0.7486 = 74.86% observations would be less than 5.79

Step-by-step explanation:

I suppose there was a small typing mistake, so i am going to use the distribution as N (5.43,0.54)

Problems of normally distributed samples can be solved using the z-score formula.

In a set with mean $\mu$ and standard deviation $\sigma$ , the zscore of a measure X is given by:

$Z = \frac{X - \mu}{\sigma}$

The Z-score measures how many standard deviations the measure is from the mean. After finding the Z-score, we look at the z-score table and find the p-value associated with this z-score.
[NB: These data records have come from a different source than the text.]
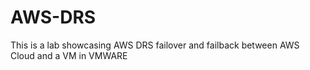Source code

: # AWS-DRS
This is a lab showcasing AWS DRS failover and failback between AWS Cloud and a VM in VMWARE
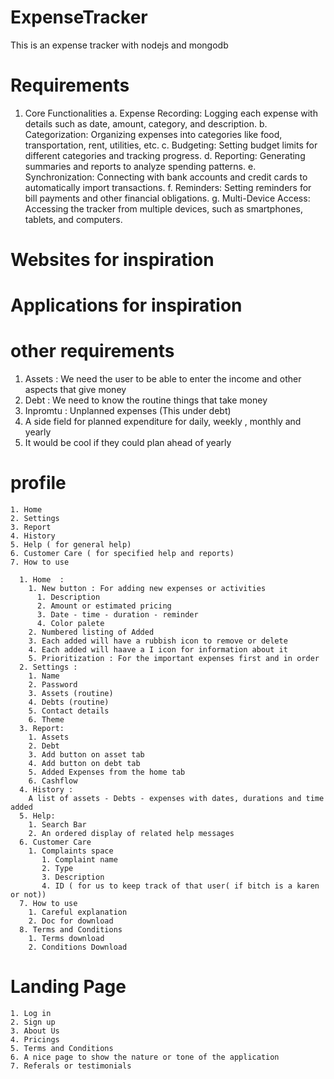 # ExpenseTracker
This is an expense tracker with nodejs and mongodb
# Requirements 
  1. Core Functionalities
    a. Expense Recording: 
         Logging each expense with details such as date, amount, category, and description.
    b. Categorization:
         Organizing expenses into categories like food, transportation, rent, utilities, etc.
    c. Budgeting:
         Setting budget limits for different categories and tracking progress. 
    d. Reporting:
         Generating summaries and reports to analyze  spending patterns.
    e. Synchronization:
         Connecting with bank accounts and credit cards to automatically import transactions.
    f.  Reminders:
         Setting reminders for bill payments and other financial obligations.
    g.  Multi-Device Access:
         Accessing the tracker from multiple devices, such as smartphones, tablets, and computers.

# Websites for inspiration


# Applications for inspiration


# other requirements
  1. Assets : We need the user to be able to enter the income and other aspects that give money
  2. Debt : We need to know the routine things that take money
  3. Inpromtu : Unplanned expenses (This under debt)
  4. A side field for planned expenditure for daily, weekly , monthly and yearly
  5. It would be cool if they could plan ahead of yearly

  # profile  
    1. Home
    2. Settings
    3. Report
    4. History
    5. Help ( for general help)
    6. Customer Care ( for specified help and reports)
    7. How to use

      1. Home  : 
        1. New button : For adding new expenses or activities
          1. Description
          2. Amount or estimated pricing
          3. Date - time - duration - reminder
          4. Color palete
        2. Numbered listing of Added
        3. Each added will have a rubbish icon to remove or delete 
        4. Each added will haave a I icon for information about it 
        5. Prioritization : For the important expenses first and in order
      2. Settings :
        1. Name
        2. Password
        3. Assets (routine)
        4. Debts (routine)
        5. Contact details
        6. Theme
      3. Report: 
        1. Assets
        2. Debt
        3. Add button on asset tab 
        4. Add button on debt tab
        5. Added Expenses from the home tab 
        6. Cashflow
      4. History :
        A list of assets - Debts - expenses with dates, durations and time added
      5. Help: 
        1. Search Bar
        2. An ordered display of related help messages
      6. Customer Care 
        1. Complaints space
           1. Complaint name
           2. Type
           3. Description
           4. ID ( for us to keep track of that user( if bitch is a karen or not))
      7. How to use 
        1. Careful explanation
        2. Doc for download
      8. Terms and Conditions
        1. Terms download
        2. Conditions Download

  # Landing Page
    1. Log in
    2. Sign up
    3. About Us
    4. Pricings
    5. Terms and Conditions
    6. A nice page to show the nature or tone of the application
    7. Referals or testimonials 

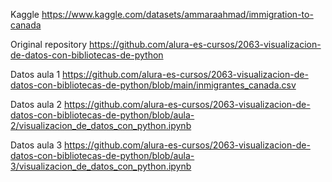 Kaggle
    https://www.kaggle.com/datasets/ammaraahmad/immigration-to-canada

Original repository
    https://github.com/alura-es-cursos/2063-visualizacion-de-datos-con-bibliotecas-de-python

Datos aula 1
    https://github.com/alura-es-cursos/2063-visualizacion-de-datos-con-bibliotecas-de-python/blob/main/inmigrantes_canada.csv

Datos aula 2
    https://github.com/alura-es-cursos/2063-visualizacion-de-datos-con-bibliotecas-de-python/blob/aula-2/visualizacion_de_datos_con_python.ipynb

Datos aula 3
    https://github.com/alura-es-cursos/2063-visualizacion-de-datos-con-bibliotecas-de-python/blob/aula-3/visualizacion_de_datos_con_python.ipynb
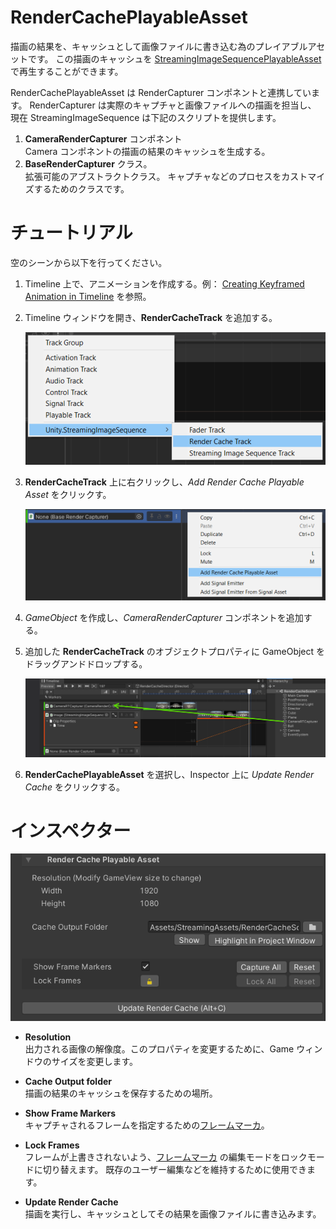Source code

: # RenderCachePlayableAsset

描画の結果を、キャッシュとして画像ファイルに書き込む為のプレイアブルアセットです。
この描画のキャッシュを [StreamingImageSequencePlayableAsset](StreamingImageSequencePlayableAsset.md)
で再生することができます。

RenderCachePlayableAsset は RenderCapturer コンポネントと連携しています。
RenderCapturer は実際のキャプチャと画像ファイルへの描画を担当し、
現在 StreamingImageSequence は下記のスクリプトを提供します。
1. **CameraRenderCapturer** コンポネント   
   Camera コンポネントの描画の結果のキャッシュを生成する。
1. **BaseRenderCapturer** クラス。  
   拡張可能のアブストラクトクラス。
   キャプチャなどのプロセスをカストマイズするためのクラスです。

# チュートリアル

空のシーンから以下を行ってください。

1. Timeline 上で、アニメーションを作成する。例：
   [Creating Keyframed Animation in Timeline](https://learn.unity.com/tutorial/creating-keyframed-animation-in-timeline)
   を参照。

1. Timeline ウィンドウを開き、**RenderCacheTrack** を追加する。

   ![AddRenderCacheTrack](../images/AddRenderCacheTrack.png)
   
1. **RenderCacheTrack** 上に右クリックし、*Add Render Cache Playable Asset* をクリックす。
 
   ![AddRenderCachePlayableAsset](../images/AddRenderCachePlayableAsset.png)
   
1. *GameObject* を作成し、*CameraRenderCapturer* コンポネントを追加する。

1. 追加した **RenderCacheTrack** のオブジェクトプロパティに GameObject をドラッグアンドドロップする。

   ![AssignRenderCapturer](../images/AssignRenderCapturer.png)

1. **RenderCachePlayableAsset** を選択し、Inspector 上に *Update Render Cache* をクリックする。

# インスペクター

![RenderCachePlayableAsset](../images/RenderCachePlayableAssetInspector.png)

* **Resolution**   
  出力される画像の解像度。このプロパティを変更するために、Game ウィンドウのサイズを変更します。
* **Cache Output folder**  
  描画の結果のキャッシュを保存するための場所。
* **Show Frame Markers**  
  キャプチャされるフレームを指定するための[フレームマーカ](FrameMarkers.md)。 
* **Lock Frames**  
  フレームが上書きされないよう、[フレームマーカ](FrameMarkers.md) の編集モードをロックモードに切り替えます。
  既存のユーザー編集などを維持するために使用できます。

* **Update Render Cache**  
  描画を実行し、キャッシュとしてその結果を画像ファイルに書き込みます。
This p-value is the probability that the value of the measure is smaller than X, that is, the percentile of X. Subtracting 1 by the pvalue, we get the probability that the value of the measure is greater than X.

The general format of the normal distribution is:

N(mean, standard deviation)

Which means that:

$\mu = 5.43, \sigma = 0.54$

What proportion of observations would be less than 5.79?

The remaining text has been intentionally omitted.